WORK TO COMPLETE: Beginning with the first line, please return the entries exactly through the line that contains "### Game Phase System", and leave out all later lines.

DATA FOR THIS TASK:
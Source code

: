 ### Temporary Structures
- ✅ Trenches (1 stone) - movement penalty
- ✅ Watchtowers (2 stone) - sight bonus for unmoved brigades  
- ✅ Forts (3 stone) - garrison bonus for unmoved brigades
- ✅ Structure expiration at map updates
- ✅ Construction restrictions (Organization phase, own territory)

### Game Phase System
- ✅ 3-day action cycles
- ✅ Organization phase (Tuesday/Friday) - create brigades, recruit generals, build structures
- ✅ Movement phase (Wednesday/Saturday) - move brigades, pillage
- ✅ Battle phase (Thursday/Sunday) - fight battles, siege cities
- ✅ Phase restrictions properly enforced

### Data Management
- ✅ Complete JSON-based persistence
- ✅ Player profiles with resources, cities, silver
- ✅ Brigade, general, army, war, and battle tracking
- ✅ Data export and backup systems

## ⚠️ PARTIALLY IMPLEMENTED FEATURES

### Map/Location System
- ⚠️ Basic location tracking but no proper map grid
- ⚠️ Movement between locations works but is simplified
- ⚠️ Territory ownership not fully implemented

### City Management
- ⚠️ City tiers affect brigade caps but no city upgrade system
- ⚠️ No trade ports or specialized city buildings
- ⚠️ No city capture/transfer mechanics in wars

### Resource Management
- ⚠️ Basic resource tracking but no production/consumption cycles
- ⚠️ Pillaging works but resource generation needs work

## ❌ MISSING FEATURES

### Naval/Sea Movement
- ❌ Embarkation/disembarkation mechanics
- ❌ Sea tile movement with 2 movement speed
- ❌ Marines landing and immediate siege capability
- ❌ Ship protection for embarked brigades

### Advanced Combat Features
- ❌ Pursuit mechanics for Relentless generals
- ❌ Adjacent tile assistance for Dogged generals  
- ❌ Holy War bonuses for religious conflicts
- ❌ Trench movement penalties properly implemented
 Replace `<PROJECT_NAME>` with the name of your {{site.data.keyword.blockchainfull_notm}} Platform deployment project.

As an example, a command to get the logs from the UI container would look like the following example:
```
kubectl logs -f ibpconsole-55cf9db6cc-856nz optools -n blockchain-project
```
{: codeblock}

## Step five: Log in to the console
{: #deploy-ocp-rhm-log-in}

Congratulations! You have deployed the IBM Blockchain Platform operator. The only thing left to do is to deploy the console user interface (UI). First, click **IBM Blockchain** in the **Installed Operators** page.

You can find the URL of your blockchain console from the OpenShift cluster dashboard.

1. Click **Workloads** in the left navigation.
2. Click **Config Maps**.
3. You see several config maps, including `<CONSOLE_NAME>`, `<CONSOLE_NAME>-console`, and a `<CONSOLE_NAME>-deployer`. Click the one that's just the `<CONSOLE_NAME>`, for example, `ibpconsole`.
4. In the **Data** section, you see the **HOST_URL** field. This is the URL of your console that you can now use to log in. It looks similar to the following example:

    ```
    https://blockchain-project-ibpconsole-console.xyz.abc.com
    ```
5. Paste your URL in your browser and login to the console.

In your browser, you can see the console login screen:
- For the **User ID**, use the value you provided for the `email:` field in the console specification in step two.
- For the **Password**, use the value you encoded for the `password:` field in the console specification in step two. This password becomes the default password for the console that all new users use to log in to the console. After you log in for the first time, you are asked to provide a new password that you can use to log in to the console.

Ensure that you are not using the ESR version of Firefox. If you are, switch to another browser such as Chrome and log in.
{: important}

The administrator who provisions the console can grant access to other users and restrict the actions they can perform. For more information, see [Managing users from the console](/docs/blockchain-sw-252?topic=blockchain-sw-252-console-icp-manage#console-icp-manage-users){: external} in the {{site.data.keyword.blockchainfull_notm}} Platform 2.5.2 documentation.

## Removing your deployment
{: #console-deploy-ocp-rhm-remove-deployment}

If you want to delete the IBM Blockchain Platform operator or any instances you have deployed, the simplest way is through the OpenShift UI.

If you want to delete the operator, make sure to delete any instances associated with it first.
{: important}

REPLY TO THE TASK:
Source code

: ### Temporary Structures
- ✅ Trenches (1 stone) - movement penalty
- ✅ Watchtowers (2 stone) - sight bonus for unmoved brigades  
- ✅ Forts (3 stone) - garrison bonus for unmoved brigades
- ✅ Structure expiration at map updates
- ✅ Construction restrictions (Organization phase, own territory)

### Game Phase System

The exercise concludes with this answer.